(Saved data entries)
Segment Open
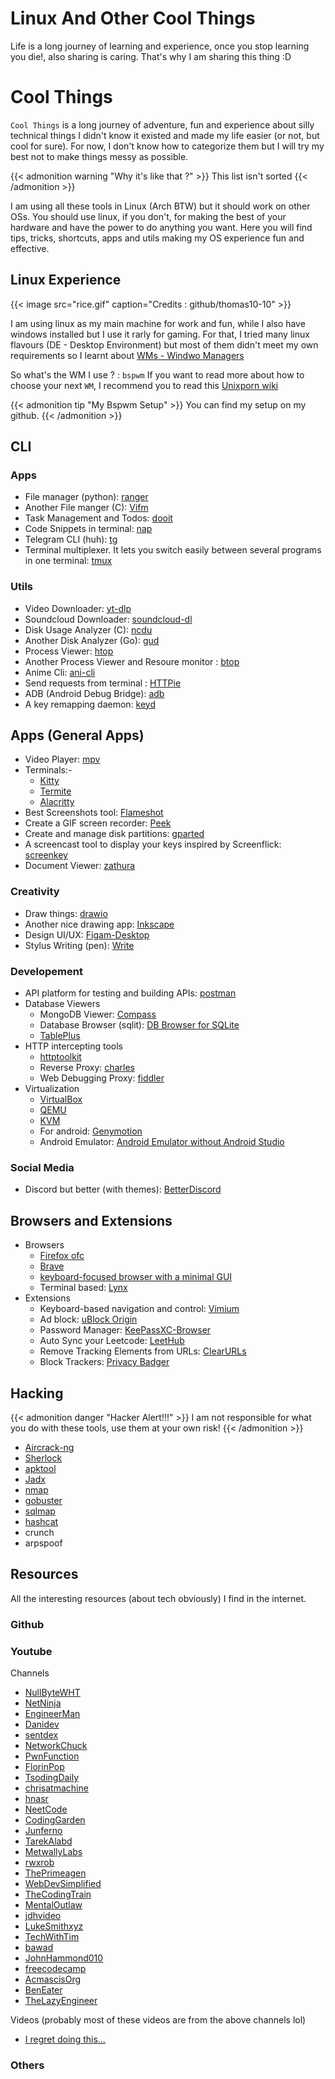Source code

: # Linux And Other Cool Things


Life is a long journey of learning and experience, once you stop learning you die!, also sharing is caring.
That's why I am sharing this thing :D
<!--more-->

# Cool Things

`Cool Things` is a long journey of adventure, fun and experience about silly technical things I didn't know it existed and made my life easier (or not, but cool for sure). For now, I don't know how to categorize them but I will try my best not to make things messy as possible.

{{< admonition warning "Why it's like that ?" >}}
This list isn't sorted 
{{< /admonition >}}

I am using all these tools in Linux (Arch BTW) but it should work on other OSs.
You should use linux, if you don't, for making the best of your hardware and have the power to do anything you want.
Here you will find tips, tricks, shortcuts, apps and utils making my OS experience fun and effective. 

## Linux Experience

{{< image src="rice.gif" caption="Credits : github/thomas10-10" >}}

I am using linux as my main machine for work and fun, while I also have windows installed but I use it rarly for gaming. For that, I tried many linux flavours (DE - Desktop Environment) but most of them didn't meet my own requirements so I learnt about [WMs - Windwo Managers](https://wiki.archlinux.org/title/Window_manager)

So what's the WM I use ? : `bspwm`
If you want to read more about how to choose your next `WM`, I recommend you to read this [Unixporn wiki](https://www.reddit.com/r/unixporn/wiki/choosing_a_wm/list/)

{{< admonition tip "My Bspwm Setup" >}}
You can find my setup on my github.
{{< /admonition >}}

## CLI 
### Apps
- File manager (python): [ranger](https://github.com/ranger/ranger)
- Another File manger (C): [Vifm](https://github.com/vifm/vifm)
- Task Management and Todos: [dooit](https://github.com/kraanzu/dooit)
- Code Snippets in terminal: [nap](https://github.com/maaslalani/nap)
- Telegram CLI (huh): [tg](https://github.com/paul-nameless/tg)
- Terminal multiplexer. It lets you switch easily between several programs in one terminal: [tmux](https://github.com/tmux/tmux/wiki)

### Utils
- Video Downloader: [yt-dlp](https://github.com/yt-dlp/yt-dlp)
- Soundcloud Downloader: [soundcloud-dl](https://github.com/AYehia0/soundcloud-dl)
- Disk Usage Analyzer (C): [ncdu](https://dev.yorhel.nl/ncdu)
- Another Disk Analyzer (Go): [gud](https://github.com/dundee/gdu)
- Process Viewer: [htop](https://htop.dev/)
- Another Process Viewer and Resoure monitor : [btop](https://github.com/aristocratos/btop)
- Anime Cli: [ani-cli](https://github.com/pystardust/ani-cli)
- Send requests from terminal : [HTTPie](https://httpie.io/cli)
- ADB (Android Debug Bridge): [adb](https://developer.android.com/tools/adb)
- A key remapping daemon: [keyd](https://github.com/rvaiya/keyd)

## Apps (General Apps)
- Video Player: [mpv](https://github.com/mpv-player/mpv)
- Terminals:-
    - [Kitty](https://sw.kovidgoyal.net/kitty/)
    - [Termite](https://github.com/thestinger/termite)
    - [Alacritty](https://github.com/alacritty/alacritty)
- Best Screenshots tool: [Flameshot](https://github.com/flameshot-org/flameshot)
- Create a GIF screen recorder: [Peek](https://github.com/phw/peek)
- Create and manage disk partitions: [gparted](https://gparted.org/)
- A screencast tool to display your keys inspired by Screenflick: [screenkey](https://gitlab.com/screenkey/screenkey)
- Document Viewer: [zathura](https://github.com/pwmt/zathura)

### Creativity
- Draw things: [drawio](https://github.com/jgraph/drawio-desktop/releases/tag/v22.0.3)
- Another nice drawing app: [Inkscape](https://inkscape.org/)
- Design UI/UX: [Figam-Desktop](https://www.figma.com/downloads/)
- Stylus Writing (pen): [Write](https://www.styluslabs.com/)

### Developement
- API platform for testing and building APIs: [postman](https://www.postman.com/)
- Database Viewers
    - MongoDB Viewer: [Compass](https://www.mongodb.com/products/tools/compass)
    - Database Browser (sqlit): [DB Browser for SQLite](https://sqlitebrowser.org/)
    - [TablePlus](https://tableplus.com/)
- HTTP intercepting tools
    - [httptoolkit](https://httptoolkit.com/)
    - Reverse Proxy: [charles](https://www.charlesproxy.com/)
    - Web Debugging Proxy: [fiddler](https://www.telerik.com/fiddler)
- Virtualization
    - [VirtualBox](https://www.virtualbox.org/wiki/Downloads)
    - [QEMU](https://www.qemu.org/download/)
    - [KVM](https://www.linux-kvm.org/page/Downloads)
    - For android: [Genymotion](https://www.genymotion.com/)
    - Android Emulator: [Android Emulator without Android Studio](https://github.com/brianwoo/how_to_install_android_emulator)
 
### Social Media
- Discord but better (with themes): [BetterDiscord](https://betterdiscord.app/)

## Browsers and Extensions
- Browsers
    - [Firefox ofc](https://www.mozilla.org/en-US/firefox/new/)
    - [Brave](https://brave.com/download/)
    - [keyboard-focused browser with a minimal GUI](https://qutebrowser.org/)
    - Terminal based: [Lynx](https://lynx.browser.org/)
- Extensions
    - Keyboard-based navigation and control: [Vimium](https://github.com/philc/vimium)
    - Ad block: [uBlock Origin](https://ublockorigin.com/)
    - Password Manager: [KeePassXC-Browser](https://keepassxc.org/download/#browser)
    - Auto Sync your Leetcode: [LeetHub](https://github.com/QasimWani/LeetHub)
    - Remove Tracking Elements from URLs: [ClearURLs](https://github.com/ClearURLs/Addon)
    - Block Trackers: [Privacy Badger](https://github.com/EFForg/privacybadger)
## Hacking
{{< admonition danger "Hacker Alert!!!" >}}
I am not responsible for what you do with these tools, use them at your own risk!
{{< /admonition >}}

- [Aircrack-ng](https://www.aircrack-ng.org/) 
- [Sherlock](https://github.com/sherlock-project/sherlock)
- [apktool](https://apktool.org/)
- [Jadx](https://github.com/skylot/jadx)
- [nmap](https://nmap.org/)
- [gobuster](https://github.com/OJ/gobuster)
- [sqlmap](https://github.com/sqlmapproject/sqlmap)
- [hashcat](https://github.com/hashcat/hashcat)
- crunch
- arpspoof

## Resources
All the interesting resources (about tech obviously) I find in the internet.
### Github
### Youtube
Channels

- [NullByteWHT](https://www.youtube.com/@NullByteWHT)
- [NetNinja](https://www.youtube.com/@NetNinja)
- [EngineerMan](https://www.youtube.com/@EngineerMan)
- [Danidev](https://www.youtube.com/@Danidev)
- [sentdex](https://www.youtube.com/@sentdex)
- [NetworkChuck](https://www.youtube.com/@NetworkChuck)
- [PwnFunction](https://www.youtube.com/@PwnFunction)
- [FlorinPop](https://www.youtube.com/@FlorinPop)
- [TsodingDaily](https://www.youtube.com/c/TsodingDaily)
- [chrisatmachine](https://www.youtube.com/@chrisatmachine)
- [hnasr](https://www.youtube.com/@hnasr)
- [NeetCode](https://www.youtube.com/c/NeetCode)
- [CodingGarden](https://www.youtube.com/@CodingGarden)
- [Junferno](https://www.youtube.com/@Junferno)
- [TarekAlabd](https://www.youtube.com/@TarekAlabd)
- [MetwallyLabs](https://www.youtube.com/@MetwallyLabs)
- [rwxrob](https://www.youtube.com/@rwxrob)
- [ThePrimeagen](https://www.youtube.com/@ThePrimeagen)
- [WebDevSimplified](https://www.youtube.com/c/WebDevSimplified)
- [TheCodingTrain](https://www.youtube.com/@TheCodingTrain)
- [MentalOutlaw](https://www.youtube.com/c/MentalOutlaw)
- [jdhvideo](https://www.youtube.com/c/jdhvideo)
- [LukeSmithxyz](https://www.youtube.com/c/LukeSmithxyz)
- [TechWithTim](https://www.youtube.com/@TechWithTim)
- [bawad](https://www.youtube.com/@bawad)
- [JohnHammond010](https://www.youtube.com/c/JohnHammond010)
- [freecodecamp](https://www.youtube.com/@freecodecamp)
- [AcmascisOrg](https://www.youtube.com/c/AcmascisOrg)
- [BenEater](https://www.youtube.com/@BenEater)
- [TheLazyEngineer](https://www.youtube.com/@TheLazyEngineer)

Videos (probably most of these videos are from the above channels lol)
- [I regret doing this...](https://www.youtube.com/watch?v=pmQMTfSABhw)

### Others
Segment Closed
Copy only this part of the entries above: the line with "- Another nice", the line with "- [VirtualBox](https://www.virtualbox.org/wiki/Downloads)", and the lines between, all exactly as written.

- Another nice drawing app: [Inkscape](https://inkscape.org/)
- Design UI/UX: [Figam-Desktop](https://www.figma.com/downloads/)
- Stylus Writing (pen): [Write](https://www.styluslabs.com/)

### Developement
- API platform for testing and building APIs: [postman](https://www.postman.com/)
- Database Viewers
    - MongoDB Viewer: [Compass](https://www.mongodb.com/products/tools/compass)
    - Database Browser (sqlit): [DB Browser for SQLite](https://sqlitebrowser.org/)
    - [TablePlus](https://tableplus.com/)
- HTTP intercepting tools
    - [httptoolkit](https://httptoolkit.com/)
    - Reverse Proxy: [charles](https://www.charlesproxy.com/)
    - Web Debugging Proxy: [fiddler](https://www.telerik.com/fiddler)
- Virtualization
    - [VirtualBox](https://www.virtualbox.org/wiki/Downloads)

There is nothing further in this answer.